(Plain-text document sources)
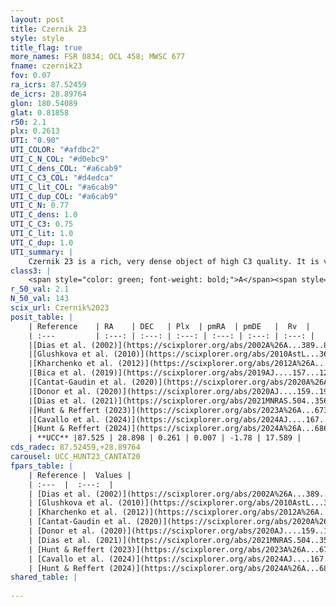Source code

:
 ```yaml
---
layout: post
title: Czernik 23
style: style
title_flag: true
more_names: FSR 0834; OCL 458; MWSC 677
fname: czernik23
fov: 0.07
ra_icrs: 87.52459
de_icrs: 28.89764
glon: 180.54089
glat: 0.81858
r50: 2.1
plx: 0.2613
UTI: "0.90"
UTI_COLOR: "#afdbc2"
UTI_C_N_COL: "#d0ebc9"
UTI_C_dens_COL: "#a6cab9"
UTI_C_C3_COL: "#d4edca"
UTI_C_lit_COL: "#a6cab9"
UTI_C_dup_COL: "#a6cab9"
UTI_C_N: 0.77
UTI_C_dens: 1.0
UTI_C_C3: 0.75
UTI_C_lit: 1.0
UTI_C_dup: 1.0
UTI_summary: |
    Czernik 23 is a rich, very dense object of high C3 quality. It is very well-studied in the literature.
class3: |
    <span style="color: green; font-weight: bold;">A</span><span style="color: #FFC300; font-weight: bold;">B</span>
r_50_val: 2.1
N_50_val: 143
scix_url: Czernik%2023
posit_table: |
    | Reference    | RA    | DEC   | Plx  | pmRA  | pmDE   |  Rv  |
    | :---         | :---: | :---: | :---: | :---: | :---: | :---: |
    |[Dias et al. (2002)](https://scixplorer.org/abs/2002A%26A...389..871D) | 87.517 | 28.895 | -- | -0.02 | -0.32 | -- |
    |[Glushkova et al. (2010)](https://scixplorer.org/abs/2010AstL...36...75G) | 87.515 | 28.895 | -- | -- | -- | -- |
    |[Kharchenko et al. (2012)](https://scixplorer.org/abs/2012A%26A...543A.156K) | 87.525 | 28.9 | -- | -2.11 | -2.32 | -- |
    |[Bica et al. (2019)](https://scixplorer.org/abs/2019AJ....157...12B) | 87.532 | 28.889 | -- | -- | -- | -- |
    |[Cantat-Gaudin et al. (2020)](https://scixplorer.org/abs/2020A%26A...640A...1C) | 87.525 | 28.898 | 0.288 | 0.08 | -1.794 | -- |
    |[Donor et al. (2020)](https://scixplorer.org/abs/2020AJ....159..199D) | 87.525 | 28.9 | -- | 0.07 | -1.84 | 18.0 |
    |[Dias et al. (2021)](https://scixplorer.org/abs/2021MNRAS.504..356D) | 87.514 | 28.896 | 0.246 | 0.053 | -1.78 | 14.314 |
    |[Hunt & Reffert (2023)](https://scixplorer.org/abs/2023A%26A...673A.114H) | 87.528 | 28.898 | 0.269 | 0.019 | -1.796 | 20.937 |
    |[Cavallo et al. (2024)](https://scixplorer.org/abs/2024AJ....167...12C) | 87.513 | 28.905 | 0.27 | -- | -- | -- |
    |[Hunt & Reffert (2024)](https://scixplorer.org/abs/2024A%26A...686A..42H) | 87.528 | 28.898 | 0.269 | 0.019 | -1.796 | 20.937 |
    | **UCC** |87.525 | 28.898 | 0.261 | 0.007 | -1.78 | 17.589 | 
cds_radec: 87.52459,+28.89764
carousel: UCC_HUNT23_CANTAT20
fpars_table: |
    | Reference |  Values |
    | :---  |  :---:  |
    | [Dias et al. (2002)](https://scixplorer.org/abs/2002A%26A...389..871D) | `E(B-V)=0.38, Dist=2500.0, Age=8.45` |
    | [Glushkova et al. (2010)](https://scixplorer.org/abs/2010AstL...36...75G) | `E(B-V)=0.38, Dm=12.0, Age=8.45` |
    | [Kharchenko et al. (2012)](https://scixplorer.org/abs/2012A%26A...543A.156K) | `e_bv=0.521, distance=2449, log_age=8.48` |
    | [Cantat-Gaudin et al. (2020)](https://scixplorer.org/abs/2020A%26A...640A...1C) | `AVNN=1.49, DMNN=12.99, AgeNN=8.43` |
    | [Donor et al. (2020)](https://scixplorer.org/abs/2020AJ....159..199D) | `Fe/H=-0.28` |
    | [Dias et al. (2021)](https://scixplorer.org/abs/2021MNRAS.504..356D) | `Av=1.743, Dist=3102, logage=8.495, [Fe/H]=-0.132` |
    | [Hunt & Reffert (2023)](https://scixplorer.org/abs/2023A%26A...673A.114H) | `AV50=1.323, diffAV50=1.461, MOD50=12.411, logAge50=8.634` |
    | [Cavallo et al. (2024)](https://scixplorer.org/abs/2024AJ....167...12C) | `AV50=1.54, dMod50=11.81, logAge50=8.65, [Fe/H]50=-0.32` |
    | [Hunt & Reffert (2024)](https://scixplorer.org/abs/2024A%26A...686A..42H) | `MassJ=1147.28` |
shared_table: |
    
---
```

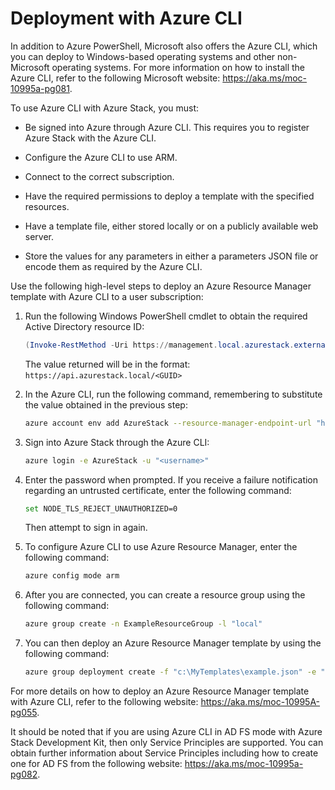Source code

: # Deployment with Azure CLI

In addition to Azure PowerShell, Microsoft also offers the Azure CLI, which you can deploy to Windows-based operating systems and other non-Microsoft operating systems. For more information on how to install the Azure CLI, refer to the following Microsoft website: <https://aka.ms/moc-10995a-pg081>.

To use Azure CLI with Azure Stack, you must:

- Be signed into Azure through Azure CLI. This requires you to register Azure Stack with the Azure CLI.

- Configure the Azure CLI to use ARM.

- Connect to the correct subscription.

- Have the required permissions to deploy a template with the specified resources.

- Have a template file, either stored locally or on a publicly available web server.

- Store the values for any parameters in either a parameters JSON file or encode them as required by the Azure CLI.

Use the following high-level steps to deploy an Azure Resource Manager template with Azure CLI to a user subscription:

1. Run the following Windows PowerShell cmdlet to obtain the required Active Directory resource ID:

    ```PowerShell
    (Invoke-RestMethod -Uri https://management.local.azurestack.external/metadata/endpoints?api-version=1.0 -Method Get).authentication.audiences[0]
    ```

    The value returned will be in the format: `https://api.azurestack.local/<GUID>`
    &nbsp;

2. In the Azure CLI, run the following command, remembering to substitute the value obtained in the previous step:

    ```bash
    azure account env add AzureStack --resource-manager-endpoint-url "https://management.local.azurestack.external" --management-endpoint-url "https://management.local.azurestack.external" --active-directory-endpoint-url "https://login.windows.net" --portal-url "https://portal.local.azurestack.external" --gallery-endpoint-url "https://portal.local.azurestack.external/" --active-directory-resource-id "<Active directory resource ID>" --active-directory-graph-resource-id "https://graph.windows.net/"
    ```

3. Sign into Azure Stack through the Azure CLI:

    ```bash
    azure login -e AzureStack -u "<username>"
    ```

4. Enter the password when prompted. If you receive a failure notification regarding an untrusted certificate, enter the following command:

    ```bash
    set NODE_TLS_REJECT_UNAUTHORIZED=0
    ```

    Then attempt to sign in again.
    &nbsp;

5. To configure Azure CLI to use Azure Resource Manager, enter the following command:

    ```bash
    azure config mode arm
    ```

6. After you are connected, you can create a resource group using the following command:

    ```bash
    azure group create -n ExampleResourceGroup -l "local"
    ```

7. You can then deploy an Azure Resource Manager template by using the following command:

    ```bash
    azure group deployment create -f "c:\MyTemplates\example.json" -e "c:\MyTemplates\example.params.json" -g ExampleResourceGroup -n ExampleDeployment
    ```

For more details on how to deploy an Azure Resource Manager template with Azure CLI, refer to the following website: <https://aka.ms/moc-10995A-pg055>.

It should be noted that if you are using Azure CLI in AD FS mode with Azure Stack Development Kit, then only Service Principles are supported. You can obtain further information about Service Principles including how to create one for AD FS from the following website: <https://aka.ms/moc-10995a-pg082>.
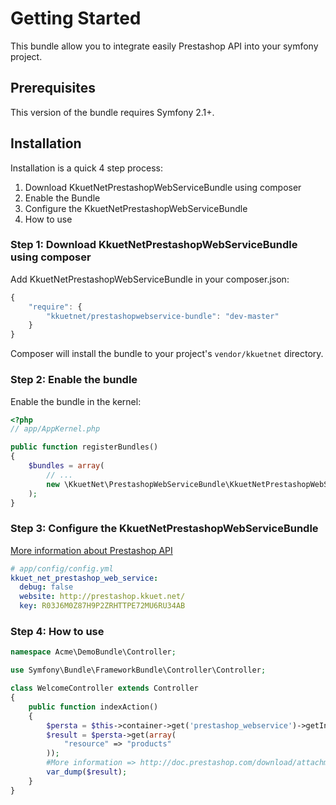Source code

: Getting Started
==================================

This bundle allow you to integrate easily Prestashop API into your symfony project.

## Prerequisites

This version of the bundle requires Symfony 2.1+.

## Installation

Installation is a quick 4 step process:

1. Download KkuetNetPrestashopWebServiceBundle using composer
2. Enable the Bundle
3. Configure the KkuetNetPrestashopWebServiceBundle
4. How to use

### Step 1: Download KkuetNetPrestashopWebServiceBundle using composer

Add KkuetNetPrestashopWebServiceBundle in your composer.json:

```js
{
    "require": {
        "kkuetnet/prestashopwebservice-bundle": "dev-master"
    }
}
```

Composer will install the bundle to your project's `vendor/kkuetnet` directory.

### Step 2: Enable the bundle

Enable the bundle in the kernel:

``` php
<?php
// app/AppKernel.php

public function registerBundles()
{
    $bundles = array(
        // ...
        new \KkuetNet\PrestashopWebServiceBundle\KkuetNetPrestashopWebServiceBundle(),
    );
}
```

### Step 3: Configure the KkuetNetPrestashopWebServiceBundle

[More information about Prestashop API](http://doc.prestashop.com/download/attachments/720902/CRUD%20Tutorial%20EN.pdf)
``` yaml
# app/config/config.yml
kkuet_net_prestashop_web_service:
  debug: false
  website: http://prestashop.kkuet.net/
  key: R03J6M0Z87H9P2ZRHTTPE72MU6RU34AB
```

### Step 4: How to use

``` php
namespace Acme\DemoBundle\Controller;

use Symfony\Bundle\FrameworkBundle\Controller\Controller;

class WelcomeController extends Controller
{
    public function indexAction()
    {
        $persta = $this->container->get('prestashop_webservice')->getInstance();
        $result = $persta->get(array(
            "resource" => "products"
        ));
        #More information => http://doc.prestashop.com/download/attachments/720902/CRUD%20Tutorial%20EN.pdf
        var_dump($result);
    }
}
```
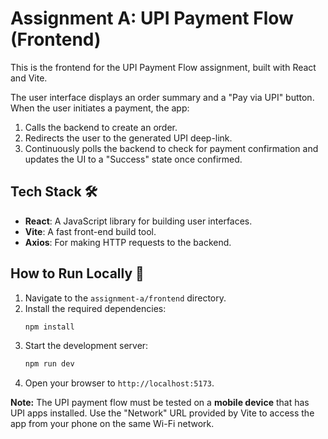 # Assignment A: UPI Payment Flow (Frontend)

This is the frontend for the UPI Payment Flow assignment, built with React and Vite.

The user interface displays an order summary and a "Pay via UPI" button. When the user initiates a payment, the app:
1.  Calls the backend to create an order.
2.  Redirects the user to the generated UPI deep-link.
3.  Continuously polls the backend to check for payment confirmation and updates the UI to a "Success" state once confirmed.

## Tech Stack 🛠️
-   **React**: A JavaScript library for building user interfaces.
-   **Vite**: A fast front-end build tool.
-   **Axios**: For making HTTP requests to the backend.

## How to Run Locally 🚀

1.  Navigate to the `assignment-a/frontend` directory.
2.  Install the required dependencies:
    ```bash
    npm install
    ```
3.  Start the development server:
    ```bash
    npm run dev
    ```
4.  Open your browser to `http://localhost:5173`.

**Note:** The UPI payment flow must be tested on a **mobile device** that has UPI apps installed. Use the "Network" URL provided by Vite to access the app from your phone on the same Wi-Fi network.
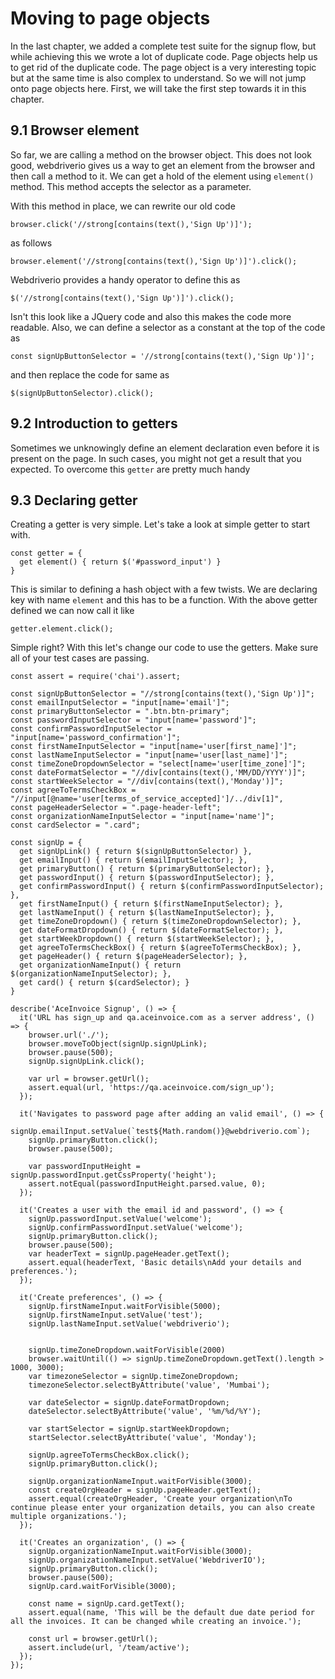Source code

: # Moving to page objects

In the last chapter, we added a complete test suite for the signup flow, but while achieving this we wrote a lot of duplicate code. Page objects help us to get rid of the duplicate code. The page object is a very interesting topic but at the same time is also complex to understand. So we will not jump onto page objects here. First, we will take the first step towards it in this chapter.

## 9.1 Browser element

So far, we are calling a method on the browser object. This does not look good, webdriverio gives us a way to get an element from the browser and then call a method to it. We can get a hold of the element using `element()` method. This method accepts the selector as a parameter.

With this method in place, we can rewrite our old code

```
browser.click('//strong[contains(text(),'Sign Up')]');
```

as follows

```
browser.element('//strong[contains(text(),'Sign Up')]').click();
```

Webdriverio provides a handy operator to define this as

```
$('//strong[contains(text(),'Sign Up')]').click();
```

Isn't this look like a JQuery code and also this makes the code more readable. Also, we can define a selector as a constant at the top of the code as

```
const signUpButtonSelector = '//strong[contains(text(),'Sign Up')]';
```

and then replace the code for same as

```
$(signUpButtonSelector).click();
```

## 9.2 Introduction to getters

Sometimes we unknowingly define an element declaration even before it is present on the page. In such cases, you might not get a result that you expected. To overcome this `getter` are pretty much handy

## 9.3 Declaring getter

Creating a getter is very simple. Let's take a look at simple getter to start with.

```
const getter = {
  get element() { return $('#password_input') }
}
```

This is similar to defining a hash object with a few twists. We are declaring key with name `element` and this has to be a function. With the above getter defined we can now call it like


```
getter.element.click();
```

Simple right? With this let's change our code to use the getters. Make sure all of your test cases are passing.

```
const assert = require('chai').assert;

const signUpButtonSelector = "//strong[contains(text(),'Sign Up')]";
const emailInputSelector = "input[name='email']";
const primaryButtonSelector = ".btn.btn-primary";
const passwordInputSelector = "input[name='password']";
const confirmPasswordInputSelector = "input[name='password_confirmation']";
const firstNameInputSelector = "input[name='user[first_name]']";
const lastNameInputSelector = "input[name='user[last_name]']";
const timeZoneDropdownSelector = "select[name='user[time_zone]']";
const dateFormatSelector = "//div[contains(text(),'MM/DD/YYYY')]";
const startWeekSelector = "//div[contains(text(),'Monday')]";
const agreeToTermsCheckBox = "//input[@name='user[terms_of_service_accepted]']/../div[1]",
const pageHeaderSelector = ".page-header-left";
const organizationNameInputSelector = "input[name='name']";
const cardSelector = ".card";

const signUp = {
  get signUpLink() { return $(signUpButtonSelector) },
  get emailInput() { return $(emailInputSelector); },
  get primaryButton() { return $(primaryButtonSelector); },
  get passwordInput() { return $(passwordInputSelector); },
  get confirmPasswordInput() { return $(confirmPasswordInputSelector); },
  get firstNameInput() { return $(firstNameInputSelector); },
  get lastNameInput() { return $(lastNameInputSelector); },
  get timeZoneDropdown() { return $(timeZoneDropdownSelector); },
  get dateFormatDropdown() { return $(dateFormatSelector); },
  get startWeekDropdown() { return $(startWeekSelector); },
  get agreeToTermsCheckBox() { return $(agreeToTermsCheckBox); },
  get pageHeader() { return $(pageHeaderSelector); },
  get organizationNameInput() { return $(organizationNameInputSelector); },
  get card() { return $(cardSelector); }
}

describe('AceInvoice Signup', () => {
  it('URL has sign_up and qa.aceinvoice.com as a server address', () => {
    browser.url('./');
    browser.moveToObject(signUp.signUpLink);
    browser.pause(500);
    signUp.signUpLink.click();

    var url = browser.getUrl();
    assert.equal(url, 'https://qa.aceinvoice.com/sign_up');
  });

  it('Navigates to password page after adding an valid email', () => {
    signUp.emailInput.setValue(`test${Math.random()}@webdriverio.com`);
    signUp.primaryButton.click();
    browser.pause(500);

    var passwordInputHeight = signUp.passwordInput.getCssProperty('height');
    assert.notEqual(passwordInputHeight.parsed.value, 0);
  });

  it('Creates a user with the email id and password', () => {
    signUp.passwordInput.setValue('welcome');
    signUp.confirmPasswordInput.setValue('welcome');
    signUp.primaryButton.click();
    browser.pause(500);
    var headerText = signUp.pageHeader.getText();
    assert.equal(headerText, 'Basic details\nAdd your details and preferences.');
  });

  it('Create preferences', () => {
    signUp.firstNameInput.waitForVisible(5000);
    signUp.firstNameInput.setValue('test');
    signUp.lastNameInput.setValue('webdriverio');


    signUp.timeZoneDropdown.waitForVisible(2000)
    browser.waitUntil(() => signUp.timeZoneDropdown.getText().length > 1000, 3000);
    var timezoneSelector = signUp.timeZoneDropdown;
    timezoneSelector.selectByAttribute('value', 'Mumbai');

    var dateSelector = signUp.dateFormatDropdown;
    dateSelector.selectByAttribute('value', '%m/%d/%Y');

    var startSelector = signUp.startWeekDropdown;
    startSelector.selectByAttribute('value', 'Monday');

    signUp.agreeToTermsCheckBox.click();
    signUp.primaryButton.click();

    signUp.organizationNameInput.waitForVisible(3000);
    const createOrgHeader = signUp.pageHeader.getText();
    assert.equal(createOrgHeader, 'Create your organization\nTo continue please enter your organization details, you can also create multiple organizations.');
  });

  it('Creates an organization', () => {
    signUp.organizationNameInput.waitForVisible(3000);
    signUp.organizationNameInput.setValue('WebdriverIO');
    signUp.primaryButton.click();
    browser.pause(500);
    signUp.card.waitForVisible(3000);

    const name = signUp.card.getText();
    assert.equal(name, 'This will be the default due date period for all the invoices. It can be changed while creating an invoice.');

    const url = browser.getUrl();
    assert.include(url, '/team/active');
  });
});
```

* [PROMPT] Return exactly the lines above from the line that has "- Be signed" through the line that has "- Have the required", inclusive, and nothing else.

* [TASK RESPONSE]
- Be signed into Azure through Azure CLI. This requires you to register Azure Stack with the Azure CLI.

- Configure the Azure CLI to use ARM.

- Connect to the correct subscription.

- Have the required permissions to deploy a template with the specified resources.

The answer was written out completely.